* _To do_:
Would you filter the listing below so that only lines with the word "textsc" remain?

* _Supplied records_:
══════════════════════════════

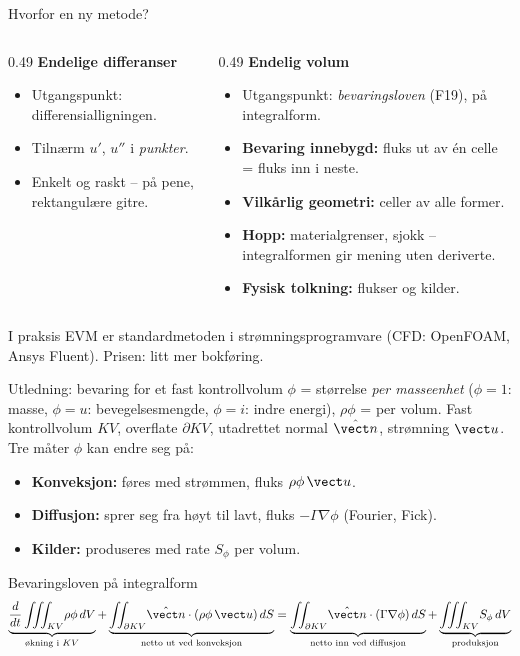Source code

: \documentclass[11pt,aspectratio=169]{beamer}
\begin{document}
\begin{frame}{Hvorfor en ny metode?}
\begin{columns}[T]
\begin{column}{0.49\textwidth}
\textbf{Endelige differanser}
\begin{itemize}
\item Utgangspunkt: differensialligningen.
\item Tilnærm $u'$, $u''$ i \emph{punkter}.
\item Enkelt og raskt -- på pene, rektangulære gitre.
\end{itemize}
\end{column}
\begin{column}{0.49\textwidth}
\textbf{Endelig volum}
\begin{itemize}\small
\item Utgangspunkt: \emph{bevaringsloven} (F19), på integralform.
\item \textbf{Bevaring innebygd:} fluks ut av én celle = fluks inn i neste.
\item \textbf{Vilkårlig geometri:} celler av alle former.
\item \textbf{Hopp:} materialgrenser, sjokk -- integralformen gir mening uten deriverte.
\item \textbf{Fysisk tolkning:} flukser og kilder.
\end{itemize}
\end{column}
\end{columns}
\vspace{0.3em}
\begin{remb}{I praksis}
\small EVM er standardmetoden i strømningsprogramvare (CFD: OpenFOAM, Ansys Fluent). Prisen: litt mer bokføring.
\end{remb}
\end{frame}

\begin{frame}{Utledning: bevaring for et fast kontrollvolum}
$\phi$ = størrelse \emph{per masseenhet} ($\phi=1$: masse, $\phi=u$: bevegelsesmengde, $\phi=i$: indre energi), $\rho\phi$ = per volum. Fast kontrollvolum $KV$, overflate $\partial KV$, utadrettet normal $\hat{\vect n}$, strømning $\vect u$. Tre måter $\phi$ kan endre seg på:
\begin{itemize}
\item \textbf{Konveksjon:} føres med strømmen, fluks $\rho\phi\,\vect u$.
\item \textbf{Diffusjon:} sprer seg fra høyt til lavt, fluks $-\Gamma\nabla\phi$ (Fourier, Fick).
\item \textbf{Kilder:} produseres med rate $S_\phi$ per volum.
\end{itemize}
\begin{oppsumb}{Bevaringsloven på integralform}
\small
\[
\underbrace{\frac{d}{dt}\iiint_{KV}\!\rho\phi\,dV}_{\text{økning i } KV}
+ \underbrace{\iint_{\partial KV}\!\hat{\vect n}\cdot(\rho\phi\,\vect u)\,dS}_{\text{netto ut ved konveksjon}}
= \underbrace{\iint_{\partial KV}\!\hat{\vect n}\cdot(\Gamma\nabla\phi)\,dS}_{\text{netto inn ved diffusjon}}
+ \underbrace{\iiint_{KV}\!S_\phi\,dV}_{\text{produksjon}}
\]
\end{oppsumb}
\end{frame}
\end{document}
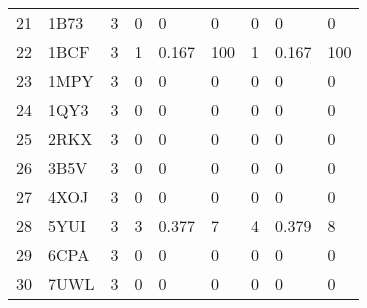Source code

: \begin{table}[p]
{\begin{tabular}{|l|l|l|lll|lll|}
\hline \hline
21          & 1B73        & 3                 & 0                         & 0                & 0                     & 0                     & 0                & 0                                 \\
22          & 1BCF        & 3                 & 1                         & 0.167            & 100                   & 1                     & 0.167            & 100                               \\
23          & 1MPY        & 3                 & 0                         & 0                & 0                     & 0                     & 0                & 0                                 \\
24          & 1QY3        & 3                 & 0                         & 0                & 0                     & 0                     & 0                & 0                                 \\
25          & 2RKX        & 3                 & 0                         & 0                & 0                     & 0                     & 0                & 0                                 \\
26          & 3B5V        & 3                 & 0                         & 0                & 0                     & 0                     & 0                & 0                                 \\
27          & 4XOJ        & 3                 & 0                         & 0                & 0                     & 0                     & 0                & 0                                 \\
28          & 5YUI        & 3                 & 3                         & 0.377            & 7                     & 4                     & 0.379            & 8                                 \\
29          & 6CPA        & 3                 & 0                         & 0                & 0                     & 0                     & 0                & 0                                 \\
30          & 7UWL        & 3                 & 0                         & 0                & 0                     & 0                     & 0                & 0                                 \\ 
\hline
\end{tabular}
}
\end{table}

══════════════════════════════

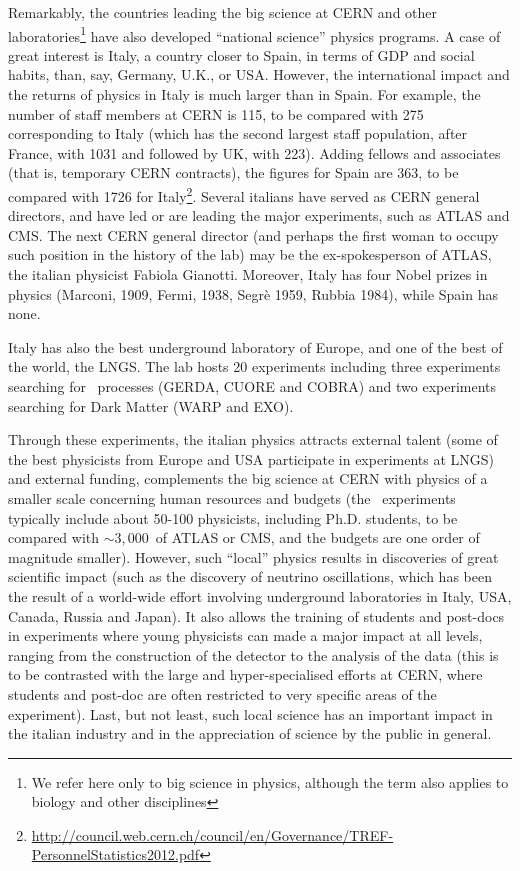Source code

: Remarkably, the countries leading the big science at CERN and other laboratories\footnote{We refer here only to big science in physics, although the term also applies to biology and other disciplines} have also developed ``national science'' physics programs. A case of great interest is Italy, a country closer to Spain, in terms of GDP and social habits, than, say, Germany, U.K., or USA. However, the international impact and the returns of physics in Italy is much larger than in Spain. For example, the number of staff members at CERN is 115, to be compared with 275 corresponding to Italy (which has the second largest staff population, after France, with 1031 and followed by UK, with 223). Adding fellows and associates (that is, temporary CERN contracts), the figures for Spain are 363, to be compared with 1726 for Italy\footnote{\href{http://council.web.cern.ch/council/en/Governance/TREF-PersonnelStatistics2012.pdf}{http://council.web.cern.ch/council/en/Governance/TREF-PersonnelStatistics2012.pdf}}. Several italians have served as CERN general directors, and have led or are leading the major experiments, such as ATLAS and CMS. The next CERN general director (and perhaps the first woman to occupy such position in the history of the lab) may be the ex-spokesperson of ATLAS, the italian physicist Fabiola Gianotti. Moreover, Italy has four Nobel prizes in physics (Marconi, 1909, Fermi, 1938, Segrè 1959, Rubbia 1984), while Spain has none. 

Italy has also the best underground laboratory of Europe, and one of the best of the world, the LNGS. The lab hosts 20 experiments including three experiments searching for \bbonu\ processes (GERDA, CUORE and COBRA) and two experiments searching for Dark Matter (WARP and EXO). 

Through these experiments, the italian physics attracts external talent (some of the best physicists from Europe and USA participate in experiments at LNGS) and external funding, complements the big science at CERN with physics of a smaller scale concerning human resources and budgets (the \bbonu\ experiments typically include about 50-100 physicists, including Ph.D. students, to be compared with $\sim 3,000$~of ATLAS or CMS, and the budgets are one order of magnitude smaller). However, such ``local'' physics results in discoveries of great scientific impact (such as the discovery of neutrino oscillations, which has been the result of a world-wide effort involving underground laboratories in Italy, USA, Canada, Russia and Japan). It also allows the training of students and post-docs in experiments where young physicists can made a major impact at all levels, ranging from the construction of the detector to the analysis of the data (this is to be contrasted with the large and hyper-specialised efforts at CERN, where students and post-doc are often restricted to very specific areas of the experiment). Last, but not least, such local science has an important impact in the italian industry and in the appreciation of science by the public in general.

══════════════════════════════

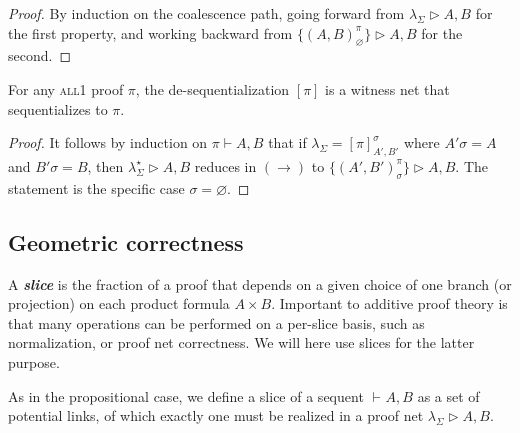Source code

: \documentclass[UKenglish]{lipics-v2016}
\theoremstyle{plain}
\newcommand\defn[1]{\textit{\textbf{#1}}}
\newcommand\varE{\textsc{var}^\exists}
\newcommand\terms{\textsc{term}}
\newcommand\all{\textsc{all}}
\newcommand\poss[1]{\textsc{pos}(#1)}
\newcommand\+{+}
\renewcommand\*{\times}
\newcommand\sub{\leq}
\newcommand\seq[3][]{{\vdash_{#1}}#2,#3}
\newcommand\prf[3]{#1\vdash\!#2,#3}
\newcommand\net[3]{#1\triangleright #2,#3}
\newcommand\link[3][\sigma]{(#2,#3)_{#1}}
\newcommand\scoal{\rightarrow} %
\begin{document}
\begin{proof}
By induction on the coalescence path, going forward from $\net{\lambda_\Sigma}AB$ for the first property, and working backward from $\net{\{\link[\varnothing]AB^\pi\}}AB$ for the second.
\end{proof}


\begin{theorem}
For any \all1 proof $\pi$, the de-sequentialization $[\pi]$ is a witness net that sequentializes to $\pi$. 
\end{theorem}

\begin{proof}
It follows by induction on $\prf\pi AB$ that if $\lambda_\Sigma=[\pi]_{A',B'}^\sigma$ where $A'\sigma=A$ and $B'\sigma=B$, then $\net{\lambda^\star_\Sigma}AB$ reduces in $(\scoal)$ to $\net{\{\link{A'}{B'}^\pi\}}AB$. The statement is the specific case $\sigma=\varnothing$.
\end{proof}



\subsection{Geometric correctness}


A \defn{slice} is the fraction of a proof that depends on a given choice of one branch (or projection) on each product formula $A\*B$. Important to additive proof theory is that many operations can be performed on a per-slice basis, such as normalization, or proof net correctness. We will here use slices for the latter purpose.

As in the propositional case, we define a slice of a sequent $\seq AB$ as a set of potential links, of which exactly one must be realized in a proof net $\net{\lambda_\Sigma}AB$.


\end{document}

══════════════════════════════

* _Expected answer_:
\newcommand\varE{\textsc{var}^\exists}
\newcommand\terms{\textsc{term}}
\newcommand\all{\textsc{all}}
\newcommand\poss[1]{\textsc{pos}(#1)}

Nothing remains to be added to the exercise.